(REQUIREMENT):
Each line with the string "kuinka" is to be copied from the records below.

(EXTRACTED RECORDS):

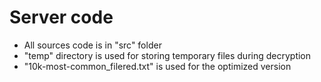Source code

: # Server code
- All sources code is in "src" folder
- "temp" directory is used for storing temporary files during decryption
- "10k-most-common_filered.txt" is used for the optimized version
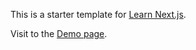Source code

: This is a starter template for [Learn Next.js](https://nextjs.org/learn).

Visit to the [Demo page](https://nextjs-blog-suehiro24.vercel.app/).
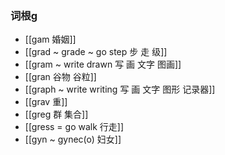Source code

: ### 词根g
- [[gam 婚姻]]
- [[grad ~ grade ~ go step 步 走 级]]
- [[gram ~ write drawn 写 画 文字 图画]]
- [[gran 谷物 谷粒]]
- [[graph ~ write writing 写  画 文字 图形 记录器]]
- [[grav 重]]
- [[greg 群 集合]]
- [[gress = go walk 行走]]
- [[gyn ~  gynec(o) 妇女]]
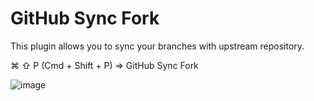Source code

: # GitHub Sync Fork

This plugin allows you to sync your branches with upstream repository.

⌘ ⇧ P (Cmd + Shift + P) => GitHub Sync Fork

![image](https://github.com/user-attachments/assets/8187ea64-ddf5-4fae-b148-71e4c7c6083c)
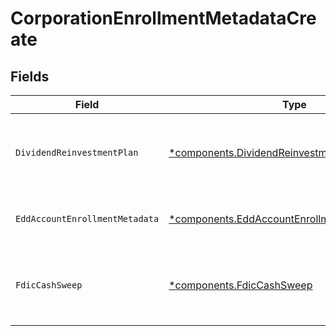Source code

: # CorporationEnrollmentMetadataCreate


## Fields

| Field                                                                                                           | Type                                                                                                            | Required                                                                                                        | Description                                                                                                     | Example                                                                                                         |
| --------------------------------------------------------------------------------------------------------------- | --------------------------------------------------------------------------------------------------------------- | --------------------------------------------------------------------------------------------------------------- | --------------------------------------------------------------------------------------------------------------- | --------------------------------------------------------------------------------------------------------------- |
| `DividendReinvestmentPlan`                                                                                      | [*components.DividendReinvestmentPlan](../../models/components/dividendreinvestmentplan.md)                     | :heavy_minus_sign:                                                                                              | Option to auto-enroll in Dividend Reinvestment; defaults to true                                                | DIVIDEND_REINVESTMENT_ENROLL                                                                                    |
| `EddAccountEnrollmentMetadata`                                                                                  | [*components.EddAccountEnrollmentMetadataCreate](../../models/components/eddaccountenrollmentmetadatacreate.md) | :heavy_minus_sign:                                                                                              | Enrollment metadata for Entity Accounts                                                                         |                                                                                                                 |
| `FdicCashSweep`                                                                                                 | [*components.FdicCashSweep](../../models/components/fdiccashsweep.md)                                           | :heavy_minus_sign:                                                                                              | Option to auto-enroll in FDIC cash sweep; defaults to true                                                      | FDIC_CASH_SWEEP_ENROLL                                                                                          |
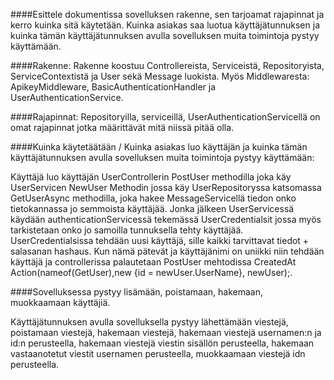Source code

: ####Esittele dokumentissa sovelluksen rakenne, sen tarjoamat rajapinnat ja kerro kuinka sitä käytetään. Kuinka asiakas saa luotua käyttäjätunnuksen ja kuinka tämän käyttäjätunnuksen avulla sovelluksen muita toimintoja pystyy käyttämään.

####Rakenne:
Rakenne koostuu Controllereista, Serviceistä, Repositoryista, ServiceContextistä ja User sekä Message luokista. Myös Middlewaresta: ApikeyMiddleware, BasicAuthenticationHandler ja UserAuthenticationService.

####Rajapinnat:
Repositoryilla, serviceillä, UserAuthenticationServicellä on omat rajapinnat jotka määrittävät mitä niissä pitää olla.

####Kuinka käytetäätään / Kuinka asiakas luo käyttäjän ja kuinka tämän käyttäjätunnuksen avulla sovelluksen muita toimintoja pystyy käyttämään:

Käyttäjä luo käyttäjän UserControllerin PostUser methodilla joka käy UserServicen NewUser Methodin jossa käy UserRepositoryssa katsomassa GetUserAsync methodilla, joka hakee MessageServicellä tiedon onko tietokannassa jo semmoista käyttäjää.
Jonka jälkeen UserServicessä käydään authenticationServicessä tekemässä UserCredentialsit jossa myös tarkistetaan onko jo samoilla tunnuksella tehty käyttäjää. UserCredentialsissa tehdään uusi käyttäjä, sille kaikki tarvittavat tiedot + salasanan hashaus.
Kun nämä pätevät ja käyttäjänimi on uniikki niin tehdään käyttäjä ja controllerissa palautetaan PostUser mehtodissa CreatedAt Action(nameof(GetUser),new {id = newUser.UserName}, newUser);.

####Sovelluksessa pystyy lisämään, poistamaan, hakemaan, muokkaamaan käyttäjiä.

Käyttäjätunnuksen avulla sovelluksella pystyy lähettämään viestejä, poistamaan viestejä, hakemaan viestejä, hakemaan viestejä usernamen:n ja id:n  perusteella, hakemaan viestejä viestin sisällön perusteella, hakemaan vastaanotetut viestit usernamen perusteella,
muokkaamaan viestejä idn perusteella.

(SOLUTION TO THE EXERCISE):
: ####Esittele dokumentissa sovelluksen rakenne, sen tarjoamat rajapinnat ja kerro kuinka sitä käytetään. Kuinka asiakas saa luotua käyttäjätunnuksen ja kuinka tämän käyttäjätunnuksen avulla sovelluksen muita toimintoja pystyy käyttämään.
####Kuinka käytetäätään / Kuinka asiakas luo käyttäjän ja kuinka tämän käyttäjätunnuksen avulla sovelluksen muita toimintoja pystyy käyttämään:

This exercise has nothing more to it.